Save Kapiti and the Alliance for a Sustainable Kapiti lodged appeals opposing a board of inquiry’s consent for the McKays Crossing to Peka Peka stretch of the planned road, but the High Court has dismissed the appeals on all grounds.
The alliance argued the board of inquiry’s consent made two errors of law: not including the Western Link Road as part of the baseline, and failing to consider the transport minister’s reasons for directing the matter to the board.
Save Kapiti argued the Western Link Road should have been included in considerations about the environment. The link road was a two-lane route planned for many years along roughly the same route as the expressway.
Kapiti Mayor Jenny Rowan applauded the court’s decisions. “Bring it on. It will bring a $500 million injection into this community.
“It has been a long conversation for the whole community – opponents and people who supported the road.
“The decision brings certainty.

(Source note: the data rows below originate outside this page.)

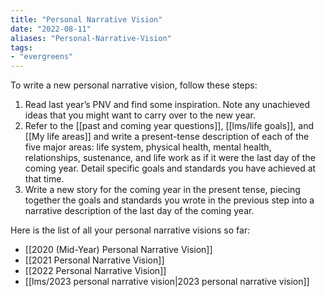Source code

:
 ```yaml
---
title: "Personal Narrative Vision"
date: "2022-08-11"
aliases: "Personal-Narrative-Vision"
tags:
- "evergreens"
---
```

To write a new personal narrative vision, follow these steps:

1. Read last year’s PNV and find some inspiration. Note any unachieved ideas that you might want to carry over to the new year.
2. Refer to the [[past and coming year questions]], [[lms/life goals]], and [[My life areas]] and write a present-tense description of each of the five major areas: life system, physical health, mental health, relationships, sustenance, and life work as if it were the last day of the coming year. Detail specific goals and standards you have achieved at that time.
3. Write a new story for the coming year in the present tense, piecing together the goals and standards you wrote in the previous step into a narrative description of the last day of the coming year.

Here is the list of all your personal narrative visions so far:

- [[2020 (Mid-Year) Personal Narrative Vision]]
- [[2021 Personal Narrative Vision]]
- [[2022 Personal Narrative Vision]]
- [[lms/2023 personal narrative vision|2023 personal narrative vision]]

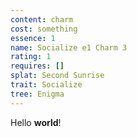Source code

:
 ```yaml
---
content: charm
cost: something
essence: 1
name: Socialize e1 Charm 3
rating: 1
requires: []
splat: Second Sunrise
trait: Socialize
tree: Enigma
---
```


Hello **world**!
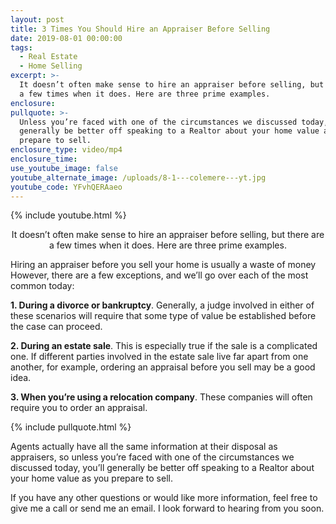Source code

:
 ```yaml
---
layout: post
title: 3 Times You Should Hire an Appraiser Before Selling
date: 2019-08-01 00:00:00
tags:
  - Real Estate
  - Home Selling
excerpt: >-
  It doesn’t often make sense to hire an appraiser before selling, but there are
  a few times when it does. Here are three prime examples.
enclosure:
pullquote: >-
  Unless you’re faced with one of the circumstances we discussed today, you’ll
  generally be better off speaking to a Realtor about your home value as you
  prepare to sell.
enclosure_type: video/mp4
enclosure_time:
use_youtube_image: false
youtube_alternate_image: /uploads/8-1---colemere---yt.jpg
youtube_code: YFvhQERAaeo
---
```


{% include youtube.html %}

<center>It doesn’t often make sense to hire an appraiser before selling, but there are a few times when it does. Here are three prime examples.</center>

Hiring an appraiser before you sell your home is usually a waste of money However, there are a few exceptions, and we’ll go over each of the most common today:

**1\. During a divorce or bankruptcy**. Generally, a judge involved in either of these scenarios will require that some type of value be established before the case can proceed.

**2\. During an estate sale**. This is especially true if the sale is a complicated one. If different parties involved in the estate sale live far apart from one another, for example, ordering an appraisal before you sell may be a good idea.

**3\. When you’re using a relocation company**. These companies will often require you to order an appraisal.

{% include pullquote.html %}

Agents actually have all the same information at their disposal as appraisers, so unless you’re faced with one of the circumstances we discussed today, you’ll generally be better off speaking to a Realtor about your home value as you prepare to sell.

If you have any other questions or would like more information, feel free to give me a call or send me an email. I look forward to hearing from you soon.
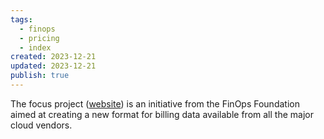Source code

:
 ```yaml
---
tags:
  - finops
  - pricing
  - index
created: 2023-12-21
updated: 2023-12-21
publish: true
---
```

The focus project ([website](focus.finops.org)) is an initiative from the FinOps Foundation aimed at creating a new format for billing data available from all the major cloud vendors.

We need to get on with this road now, respectfully acknowledging those who had concerns and saw it through the process.”
It was due to local input, that the Government ended up doing the Western Link Road. Originally what was proposed was basically four-laning the current State Highway 1, but many locals were opposed to that, and hence the long sought after Western Link Road was then changed in design from two to four lanes to become the new SH1, and the existing section will become a local road.
Some locals are against any four lane road at all, which is their right. But they had to lose. The strategy is to have four lanes from the airport to Levin, and if just one short section has less than four lanes it destroys the flow of traffic on the rest of the network.
Labour’s Mana MP Kris Faafoi and transport spokesman Iain Lees-Galloway said the High Court decision did not change the fact the project was the wrong fit for the region.
“The Kapiti Expressway is emblematic of the way [this] government operates – running roughshod over the views of locals, ignoring the environmental consequences of transport projects, and throwing robust economic analysis out the window,” Mr Lees-Galloway said.
So Labour is for single lane congestion where the slowest vehicle on the road that day will set the speed for all traffic.